Data quality has become a much discussed topic in the fields of data engineering and data science, and it’s become clear that data validation is crucial to ensuring the reliability of data products and insights produced by an organization’s data pipelines. Apache Airflow and dbt (data build tool) are among the prominent open source tools in the data engineering ecosystem, and while dbt offers some data testing capabilities, another open source data tool, Great Expectations, enhances the pipeline with data validation and can add layers of robustness.

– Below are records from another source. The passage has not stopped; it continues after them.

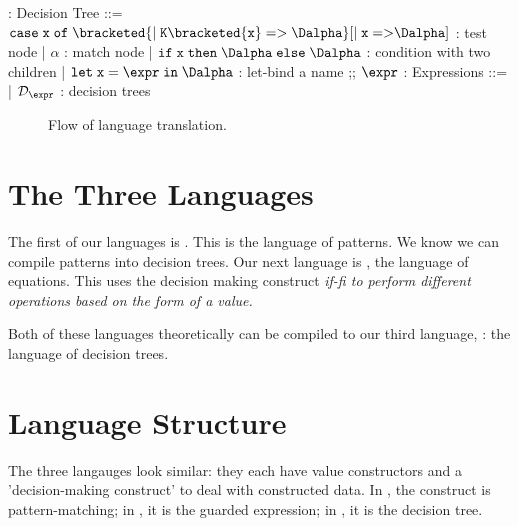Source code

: \documentclass[]{article}
\begin{document}
\begin{center}
    \begin{bnf}
        \Dalpha : \textsf{Decision Tree} ::= 
        $\tt{case}\; x\; \tt{of}\; 
        \bracketed{\vert\; K\bracketed{x}\; \tt{=>}\; \Dalpha}
        [\vert\; x\; \tt{=>} \Dalpha]$ : test node 
        | $\alpha$ : match node 
        | $\tt{if}\; x\; \tt{then}\; \Dalpha\; \tt{else}\; \Dalpha$ : condition with two children 
        | $\tt{let}\; x\; \tt{=}\; \expr\; \tt{in}\; \Dalpha$ : let-bind a name
        ;;
        $\expr$ : \textsf{Expressions} ::=
        | $\mathcal{D}_{\expr}$ : decision trees 
    \end{bnf}
\end{center}

\bigskip
\begin{figure}[H]
    \centering
    \caption{Flow of language translation.}
    \label{fig:graph}
\end{figure}

\section{The Three Languages}

The first of our languages is {\PPlus}. This is the language of patterns. We know
we can compile patterns into decision trees. Our next language is {\VMinus}, the
language of equations. This uses the decision making construct \it{if-fi} to
perform different operations based on the form of a value. 

Both of these languages theoretically can be compiled to our third language,
{\D}: the language of decision trees. 

\bigskip

\section{Language Structure}

The three langauges look similar: they each have value constructors and 
a 'decision-making construct' to deal with constructed data. In {\PPlus}, the 
construct is pattern-matching; in {\VMinus}, it is the guarded expression; 
in {\D}, it is the decision tree. 
\end{document}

By the end of this project, you’ll understand:
- The basics of dbt, Airflow, and Great Expectations
- How to effectively combine these components to build a robust data pipeline
- When and how to implement data validation using these tools
- How to start developing a data quality strategy for your organization that goes beyond implementing data validation
And you’ll be able to:
- Write and run Airflow, dbt, and Great Expectations code
- Design and implement a robust data pipeline
- Implement data validation and alerting across a data pipeline
This project is for you because…
- You’re a data engineer or analytics engineer who works with components of the dAG stack and wants to understand how to combine these tools.
- You want to port existing data pipelines over to a modern data stack.

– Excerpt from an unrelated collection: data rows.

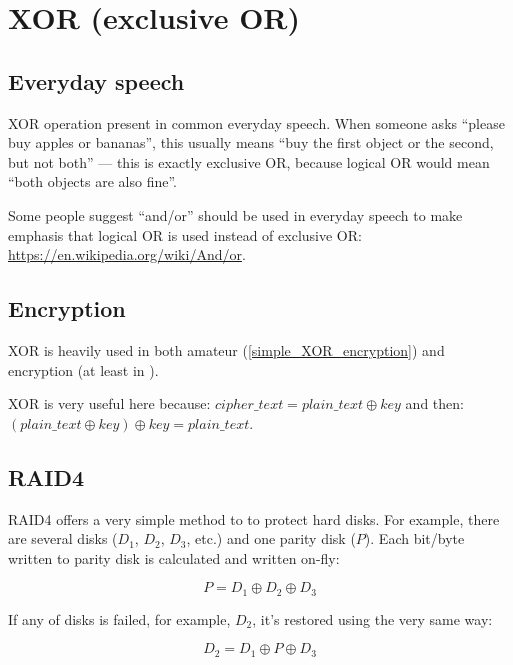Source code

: ﻿\section{XOR (exclusive OR)}
\label{XOR_property}

\EN{}
\RU{}
\ES{}

\subsection{Everyday speech}

XOR operation present in common everyday speech.
When someone asks ``please buy apples or bananas'',
this usually means ``buy the first object or the second, but not both'' --- this is exactly exclusive OR,
because logical OR would mean ``both objects are also fine''.

Some people suggest ``and/or'' should be used in everyday speech to make emphasis that logical OR is used instead of
exclusive OR: \url{https://en.wikipedia.org/wiki/And/or}.

\subsection{Encryption}

XOR is heavily used in both amateur (\ref{simple_XOR_encryption}) and  encryption (at least in ).

XOR is very useful here because:
$cipher\_text = plain\_text \oplus key$ and then:
$(plain\_text \oplus key) \oplus key = plain\_text$.

\subsection{\ac{RAID}4}

\ac{RAID}4 offers a very simple method to to protect hard disks.
For example, there are several disks ($D_1$, $D_2$, $D_3$, etc.) and one parity disk ($P$).
Each bit/byte written to parity disk is calculated and written on-fly:

\begin{equation} \label{eq:RAID4}
P = D_1 \oplus D_2 \oplus D_3
\end{equation}

If any of disks is failed, for example, $D_2$, it's restored using the very same way:

\begin{equation}
D_2 = D_1 \oplus P \oplus D_3
\end{equation}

- You’re starting out in data engineering and want to better understand the types of tools used in the field.
Prerequisites
- Familiarity with Python and SQL (useful but not required)
Little bit of theory
While there is a large number of data engineering frameworks have established themselves as leaders in the modern open-source data stack:
- dbt (data build tool) is a framework that allows data teams to quickly iterate on building data transformation pipelines using templated SQL.
- Apache Airflow is a workflow orchestration tool that enables users to define complex workflows as “DAGs” (directed acyclic graphs) made up of various tasks, as well as schedule and monitor execution.

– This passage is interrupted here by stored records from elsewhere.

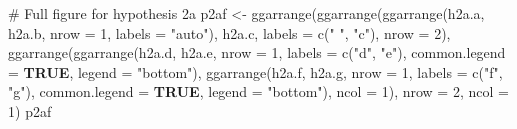 \documentclass[
  bookmarksnumbered]{article}
\newenvironment{Shaded}{\begin{snugshade}}{\end{snugshade}}
\newcommand{\AttributeTok}[1]{\textcolor[rgb]{0.80,0.80,0.80}{#1}}
\newcommand{\CommentTok}[1]{\textcolor[rgb]{0.50,0.62,0.50}{#1}}
\newcommand{\ConstantTok}[1]{\textcolor[rgb]{0.86,0.64,0.64}{\textbf{#1}}}
\newcommand{\DecValTok}[1]{\textcolor[rgb]{0.86,0.86,0.80}{#1}}
\newcommand{\FunctionTok}[1]{\textcolor[rgb]{0.94,0.94,0.56}{#1}}
\newcommand{\NormalTok}[1]{\textcolor[rgb]{0.80,0.80,0.80}{#1}}
\newcommand{\OtherTok}[1]{\textcolor[rgb]{0.94,0.94,0.56}{#1}}
\newcommand{\StringTok}[1]{\textcolor[rgb]{0.80,0.58,0.58}{#1}}
\begin{document}
\begin{Shaded}
\begin{Highlighting}[]
\CommentTok{\# Full figure for hypothesis 2a}
\NormalTok{p2af }\OtherTok{\textless{}{-}} \FunctionTok{ggarrange}\NormalTok{(}\FunctionTok{ggarrange}\NormalTok{(}\FunctionTok{ggarrange}\NormalTok{(h2a.a, h2a.b,}
                                      \AttributeTok{nrow =} \DecValTok{1}\NormalTok{,}
                                      \AttributeTok{labels =} \StringTok{"auto"}\NormalTok{), }
\NormalTok{                            h2a.c,}
                            \AttributeTok{labels =} \FunctionTok{c}\NormalTok{(}\StringTok{" "}\NormalTok{, }\StringTok{"c"}\NormalTok{),}
                            \AttributeTok{nrow =} \DecValTok{2}\NormalTok{), }
                  \FunctionTok{ggarrange}\NormalTok{(}\FunctionTok{ggarrange}\NormalTok{(h2a.d, h2a.e,}
                                      \AttributeTok{nrow =} \DecValTok{1}\NormalTok{,}
                                      \AttributeTok{labels =} \FunctionTok{c}\NormalTok{(}\StringTok{"d"}\NormalTok{, }\StringTok{"e"}\NormalTok{),}
                                      \AttributeTok{common.legend =} \ConstantTok{TRUE}\NormalTok{,}
                                      \AttributeTok{legend =} \StringTok{"bottom"}\NormalTok{),}
                            \FunctionTok{ggarrange}\NormalTok{(h2a.f, h2a.g,}
                                      \AttributeTok{nrow =} \DecValTok{1}\NormalTok{,}
                                      \AttributeTok{labels =} \FunctionTok{c}\NormalTok{(}\StringTok{"f"}\NormalTok{, }\StringTok{"g"}\NormalTok{),}
                                      \AttributeTok{common.legend =} \ConstantTok{TRUE}\NormalTok{,}
                                      \AttributeTok{legend =} \StringTok{"bottom"}\NormalTok{),}
                            \AttributeTok{ncol =} \DecValTok{1}\NormalTok{),}
                  \AttributeTok{nrow =} \DecValTok{2}\NormalTok{,}
                  \AttributeTok{ncol =} \DecValTok{1}\NormalTok{)}
\NormalTok{p2af}
\end{Highlighting}
\end{Shaded}
\end{document}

- Great Expectations is a python-based open-source data validation and documentation framework.
Project Structure
├── [6.6K] 01-sa-main.ipynb
├── [2.5K] README.md
├── [ 48K] airflow.cfg
├── [4.5K] dags
│ ├── [1.5K] dag1.py
│ ├── [1.3K] dag2.py
│ └── [1.5K] dag3.py
├── [ 58K] data.zip
├── [ 15K] dbt
│ ├── [ 96] analysis
│ ├── [ 367] dbt_project.yml
│ ├── [ 96] macros
│ ├── [2.7K] models
│ │ └── [2.6K] taxi
│ │ ├── [ 362] schema.yml
│ │ ├── [1.7K] staging
│ │ │ ├── [1.1K] schema.yml
│ │ │ ├── [ 292] taxi_trips_stage.sql
│ │ │ └── [ 173] taxi_zone_lookup_stage.sql
│ │ └── [ 396] trips_with_borough_name.sql
│ ├── [ 233] profiles.yml
│ ├── [ 497] requirements.txt
│ ├── [ 10K] seeds
│ │ └── [ 10K] taxi_zone_lookup.csv
│ ├── [ 96] snapshots
│ └── [ 96] tests
├── [ 0] download.sh
├── [ 18K] great_expectations
│ ├── [1.9K] checkpoints
│ │ ├── [ 910] yellow_tripdata_sample_2019_01.yml
│ │ └── [ 910] yellow_tripdata_sample_2019_02.yml
│ ├── [2.2K] expectations
│ │ └── [2.0K] my_suite.json
│ ├── [4.2K] great_expectations.yml
│ ├── [ 987] plugins
│ │ └── [ 891] custom_data_docs
│ │ └── [ 795] styles
│ │ └── [ 699] data_docs_custom_styles.css
│ └── [8.8K] scripts
│ ├── [ 581] checkpoint_taxi_data_load_2019_3.py
│ ├── [ 919] checkpoint_taxi_data_load_2019_3.yml
│ ├── [ 556] create_checkpoint.py
│ ├── [ 556] create_checkpoint_taxi_data_load_2019_1.py
│ ├── [ 765] create_datasource.py
│ ├── [ 893] my_checkpoint.yml
│ ├── [ 915] my_checkpoint_taxi_data_load_2019_2.yml
│ ├── [ 915] my_checkpoint_taxi_data_load_2019_3.yml
│ ├── [ 929] sparsh_my_checkpoint_taxi_data_load_2019_3.yml
│ ├── [ 556] taxi_data_load_2019_1.py
│ └── [1.0K] yellow_tripdata_taxi_checkpoints.py
├── [ 34K] main.ipynb
├── [246K] nbs
│ ├── [ 72K] Data_Engineering_Lab___Airflow,_dbt_and_Great_Expectations.ipynb
│ ├── [ 54K] Data_Engineering_Lab___Great_Expectations.ipynb
│ ├── [116K] Data_Engineering_Lab___Transforming_Data_with_dbt.ipynb
│ └── [4.8K] session1.ipynb
├── [ 153] requirements.txt
└── [ 545] setup-simple.sh
435K used in 18 directories, 40 files